ASSIGNMENT: Copy all lines containing the string "html" from the records below.

[Data records]
- - - - -

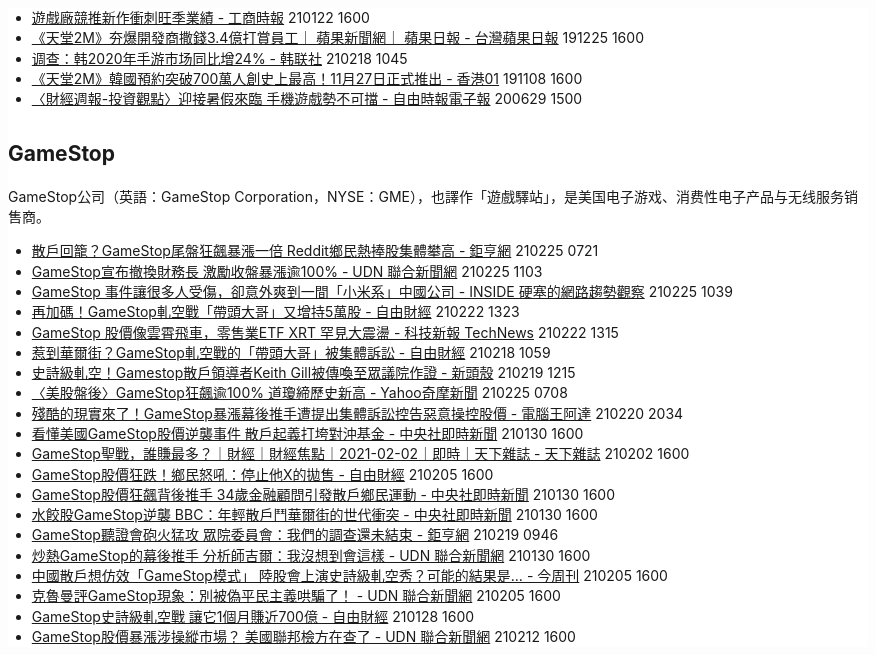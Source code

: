 - [遊戲廠競推新作衝刺旺季業績 - 工商時報](https://ctee.com.tw/news/stock/406686.html "遊戲廠競推新作衝刺旺季業績 - 工商時報") 210122 1600
- [《天堂2M》夯爆開發商撒錢3.4億打賞員工｜ 蘋果新聞網｜ 蘋果日報 - 台灣蘋果日報](https://tw.appledaily.com/property/20191225/YMWVFTSJ4FP3VLJKMQTEIJ3Y6Q/ "《天堂2M》夯爆開發商撒錢3.4億打賞員工｜ 蘋果新聞網｜ 蘋果日報 - 台灣蘋果日報") 191225 1600
- [调查：韩2020年手游市场同比增24% - 韩联社](https://cn.yna.co.kr/view/ACK20210218002300881 "调查：韩2020年手游市场同比增24% - 韩联社") 210218 1045
- [《天堂2M》韓國預約突破700萬人創史上最高！11月27日正式推出 - 香港01](https://www.hk01.com/%E9%81%8A%E6%88%B2%E5%8B%95%E6%BC%AB/395678/%E5%A4%A9%E5%A0%822m-%E9%9F%93%E5%9C%8B%E9%A0%90%E7%B4%84%E7%AA%81%E7%A0%B4700%E8%90%AC%E4%BA%BA%E5%89%B5%E5%8F%B2%E4%B8%8A%E6%9C%80%E9%AB%98-11%E6%9C%8827%E6%97%A5%E6%AD%A3%E5%BC%8F%E6%8E%A8%E5%87%BA "《天堂2M》韓國預約突破700萬人創史上最高！11月27日正式推出 - 香港01") 191108 1600
- [〈財經週報-投資觀點〉迎接暑假來臨 手機遊戲勢不可擋 - 自由時報電子報](https://ec.ltn.com.tw/article/paper/1382957 "〈財經週報-投資觀點〉迎接暑假來臨 手機遊戲勢不可擋 - 自由時報電子報") 200629 1500

## GameStop

GameStop公司（英語：GameStop Corporation，NYSE：GME），也譯作「遊戲驛站」，是美国电子游戏、消费性电子产品与无线服务销售商。


- [散戶回籠？GameStop尾盤狂飆暴漲一倍 Reddit鄉民熱捧股集體攀高 - 鉅亨網](https://news.cnyes.com/news/id/4570935 "散戶回籠？GameStop尾盤狂飆暴漲一倍 Reddit鄉民熱捧股集體攀高 - 鉅亨網") 210225 0721
- [GameStop宣布撤換財務長 激勵收盤暴漲逾100% - UDN 聯合新聞網](https://udn.com/news/story/6811/5275759 "GameStop宣布撤換財務長 激勵收盤暴漲逾100% - UDN 聯合新聞網") 210225 1103
- [GameStop 事件讓很多人受傷，卻意外爽到一間「小米系」中國公司 - INSIDE 硬塞的網路趨勢觀察](https://www.inside.com.tw/article/22693-robinhood-rival-webull-raises-funds "GameStop 事件讓很多人受傷，卻意外爽到一間「小米系」中國公司 - INSIDE 硬塞的網路趨勢觀察") 210225 1039
- [再加碼！GameStop軋空戰「帶頭大哥」又增持5萬股 - 自由財經](https://ec.ltn.com.tw/article/breakingnews/3445697 "再加碼！GameStop軋空戰「帶頭大哥」又增持5萬股 - 自由財經") 210222 1323
- [GameStop 股價像雲霄飛車，零售業ETF XRT 罕見大震盪 - 科技新報 TechNews](https://technews.tw/2021/02/22/spdr-etf-rise-23percent/ "GameStop 股價像雲霄飛車，零售業ETF XRT 罕見大震盪 - 科技新報 TechNews") 210222 1315
- [惹到華爾街？GameStop軋空戰的「帶頭大哥」被集體訴訟 - 自由財經](https://ec.ltn.com.tw/article/breakingnews/3442007 "惹到華爾街？GameStop軋空戰的「帶頭大哥」被集體訴訟 - 自由財經") 210218 1059
- [史詩級軋空！Gamestop散戶領導者Keith Gill被傳喚至眾議院作證 - 新頭殼](https://newtalk.tw/news/view/2021-02-19/538394 "史詩級軋空！Gamestop散戶領導者Keith Gill被傳喚至眾議院作證 - 新頭殼") 210219 1215
- [〈美股盤後〉GameStop狂飆逾100% 道瓊締歷史新高 - Yahoo奇摩新聞](https://tw.news.yahoo.com/%E7%BE%8E%E8%82%A1%E7%9B%A4%E5%BE%8C-gamestop%E7%8B%82%E9%A3%86%E9%80%BE100-%E9%81%93%E7%93%8A%E7%B7%A0%E6%AD%B7%E5%8F%B2%E6%96%B0%E9%AB%98-214656097.html "〈美股盤後〉GameStop狂飆逾100% 道瓊締歷史新高 - Yahoo奇摩新聞") 210225 0708
- [殘酷的現實來了！GameStop暴漲幕後推手遭提出集體訴訟控告惡意操控股價 - 電腦王阿達](https://www.kocpc.com.tw/archives/370845 "殘酷的現實來了！GameStop暴漲幕後推手遭提出集體訴訟控告惡意操控股價 - 電腦王阿達") 210220 2034
- [看懂美國GameStop股價逆襲事件 散戶起義打垮對沖基金 - 中央社即時新聞](https://www.cna.com.tw/news/firstnews/202101300155.aspx "看懂美國GameStop股價逆襲事件 散戶起義打垮對沖基金 - 中央社即時新聞") 210130 1600
- [GameStop聖戰，誰賺最多？｜財經｜財經焦點｜2021-02-02｜即時｜天下雜誌 - 天下雜誌](https://www.cw.com.tw/article/5107798 "GameStop聖戰，誰賺最多？｜財經｜財經焦點｜2021-02-02｜即時｜天下雜誌 - 天下雜誌") 210202 1600
- [GameStop股價狂跌！鄉民怒吼：停止他X的拋售 - 自由財經](https://ec.ltn.com.tw/article/breakingnews/3433026 "GameStop股價狂跌！鄉民怒吼：停止他X的拋售 - 自由財經") 210205 1600
- [GameStop股價狂飆背後推手 34歲金融顧問引發散戶鄉民運動 - 中央社即時新聞](https://www.cna.com.tw/news/firstnews/202101300200.aspx "GameStop股價狂飆背後推手 34歲金融顧問引發散戶鄉民運動 - 中央社即時新聞") 210130 1600
- [水餃股GameStop逆襲 BBC：年輕散戶鬥華爾街的世代衝突 - 中央社即時新聞](https://www.cna.com.tw/news/firstnews/202101290221.aspx "水餃股GameStop逆襲 BBC：年輕散戶鬥華爾街的世代衝突 - 中央社即時新聞") 210130 1600
- [GameStop聽證會砲火猛攻 眾院委員會：我們的調查還未結束 - 鉅亨網](https://news.cnyes.com/news/id/4569580 "GameStop聽證會砲火猛攻 眾院委員會：我們的調查還未結束 - 鉅亨網") 210219 0946
- [炒熱GameStop的幕後推手 分析師吉爾：我沒想到會這樣 - UDN 聯合新聞網](https://udn.com/news/story/6811/5217922 "炒熱GameStop的幕後推手 分析師吉爾：我沒想到會這樣 - UDN 聯合新聞網") 210130 1600
- [中國散戶想仿效「GameStop模式」 陸股會上演史詩級軋空秀？可能的結果是… - 今周刊](https://www.businesstoday.com.tw/article/category/183025/post/202102050024/ "中國散戶想仿效「GameStop模式」 陸股會上演史詩級軋空秀？可能的結果是… - 今周刊") 210205 1600
- [克魯曼評GameStop現象：別被偽平民主義哄騙了！ - UDN 聯合新聞網](https://udn.com/news/story/6813/5234949 "克魯曼評GameStop現象：別被偽平民主義哄騙了！ - UDN 聯合新聞網") 210205 1600
- [GameStop史詩級軋空戰 讓它1個月賺近700億 - 自由財經](https://ec.ltn.com.tw/article/breakingnews/3424708 "GameStop史詩級軋空戰 讓它1個月賺近700億 - 自由財經") 210128 1600
- [GameStop股價暴漲涉操縱市場？ 美國聯邦檢方在查了 - UDN 聯合新聞網](https://udn.com/news/story/6811/5248749 "GameStop股價暴漲涉操縱市場？ 美國聯邦檢方在查了 - UDN 聯合新聞網") 210212 1600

- - - - -

OUTPUT OF THE TASK:
: - [遊戲廠競推新作衝刺旺季業績 - 工商時報](https://ctee.com.tw/news/stock/406686.html "遊戲廠競推新作衝刺旺季業績 - 工商時報") 210122 1600
- [〈美股盤後〉GameStop狂飆逾100% 道瓊締歷史新高 - Yahoo奇摩新聞](https://tw.news.yahoo.com/%E7%BE%8E%E8%82%A1%E7%9B%A4%E5%BE%8C-gamestop%E7%8B%82%E9%A3%86%E9%80%BE100-%E9%81%93%E7%93%8A%E7%B7%A0%E6%AD%B7%E5%8F%B2%E6%96%B0%E9%AB%98-214656097.html "〈美股盤後〉GameStop狂飆逾100% 道瓊締歷史新高 - Yahoo奇摩新聞") 210225 0708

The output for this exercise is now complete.